По сию пору не знаю, была ли здесь у кого-нибудь правота, и острое чувство неловкости меня не оставляет. Сказать про плохое искусство, что оно плохое, вроде бы святая задача критика. Разве не преклонялись мы перед «Новым миром» за бескомпромиссность суждений, умение назвать барахло барахлом?

Но какой уж тут «Новый мир»! Там-то последовательно выступали против любой дурной литературы, не боясь ни бога ни черта, а здесь — так, одноразовый выкрик из подворотни. Много позже в «Записках соседа» безжалостного и мудрого Юрия Трифонова я прочел фразу (речь о письме московских литераторов в защиту «Нового мира» и Твардовского): «Было впечатление, будто совершили поступок, хотя дураку было ясно, что все это бесполезность и ерунда». Если уж сам Трифонов о действительно благородном и опасном деле писал потом с такой непримиримостью! Что говорить о маленьких и злобных играх ЛОСХа…

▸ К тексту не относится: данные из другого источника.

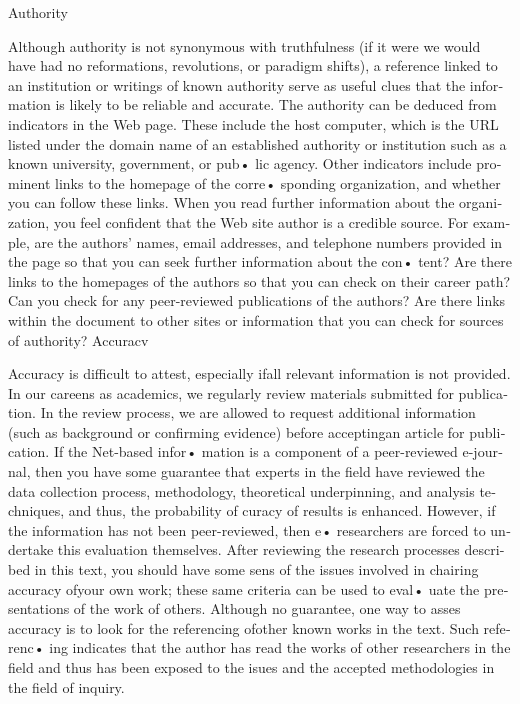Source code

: \documentclass[a4 paper,12pt]{article}\usepackage{xepersian}
\begin{document}
\begin{latin}
\vspace{0.1cm}

\noindent
Authority\\
\vspace{0.1cm}
\vspace{0.1cm}

\noindent
Although authority is not synonymous with truthfulness (if it were we would have had no reformations, revolutions,  or paradigm shifts), a  reference  linked to an institution or writings of known authority serve as useful clues that the information is likely to be reliable and accurate. The authority can be deduced from indicators in the Web page. These include the host computer, which is the URL listed under the domain name of an established authority or institution such as a known university, government, or pub• lic agency.  Other indicators include prominent links to the homepage of the corre• sponding organization, and whether you can follow  these links. When you read further information about the organization, you feel confident that the Web site author is a credible source.  For example,  are the authors' names, email addresses, and telephone numbers provided in the page so that you can seek further information about the con• tent?  Are there links to the homepages of the authors so that you can check on their career path? Can you check for any peer-reviewed publications of the authors? Are there links within the document to other sites or information  that  you can check for sources of authority?
\noindent
Accuracv\\
\vspace{0.1cm}
\vspace{0.1cm}

\noindent
Accuracy is difficult to attest, especially ifall relevant information is            not provided. In our careens as academics, we regularly review materials submitted for publication.  In the review  process, we are allowed  to request additional information (such  as background or confirming evidence) before acceptingan article for publication.  If the Net-based infor• mation is a component of a  peer-reviewed e-journal, then you have some guarantee that experts  in the  field have reviewed  the data collection process, methodology, theoretical underpinning, and analysis techniques, and thus, the probability of  curacy of results is  enhanced.  However,  if the  information  has not  been  peer-reviewed,   then  e• researchers are forced to undertake this evaluation themselves. After reviewing the research processes  described  in  this text,  you should  have  some  sens  of the issues involved in chairing accuracy ofyour own work; these same criteria can be used  to eval• uate the presentations of the work of others.  Although no guarantee, one way  to asses accuracy is        to look for the referencing ofother known works in the text. Such referenc•
ing indicates  that the author has read the works of other researchers in the field and thus
has been exposed to the isues and the accepted  methodologies in the field of inquiry.


\end{latin}
\end{document}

Жена художника — он захворал после статьи — пришла на заседание бюро, грубейшим образом поносила авторов статьи (впервые услышал я тогда бессмысленный, но какой-то опасный термин «тенденциозная критика») и просто по-бабьи рыдала. Все знали, что такое разнос в партийной печати, а «Культура» была органом ЦК. Ненавистью и злорадством сочились те дни. Не могу сказать, что обидели слабого: «художники историко-революционной темы» всегда были закаленными бойцами и опытными лицемерами, при случае они не пощадили бы никого. Но сделать козлом отпущения малозначительного художника, одного из многих, — было в этом что-то лакейское. Сейчас все это кажется неприличным, мне жаль человека, вряд ли что-то понявшего, ставшего жертвой времени и агрессивного либерализма. А тогда я ликовал со всеми.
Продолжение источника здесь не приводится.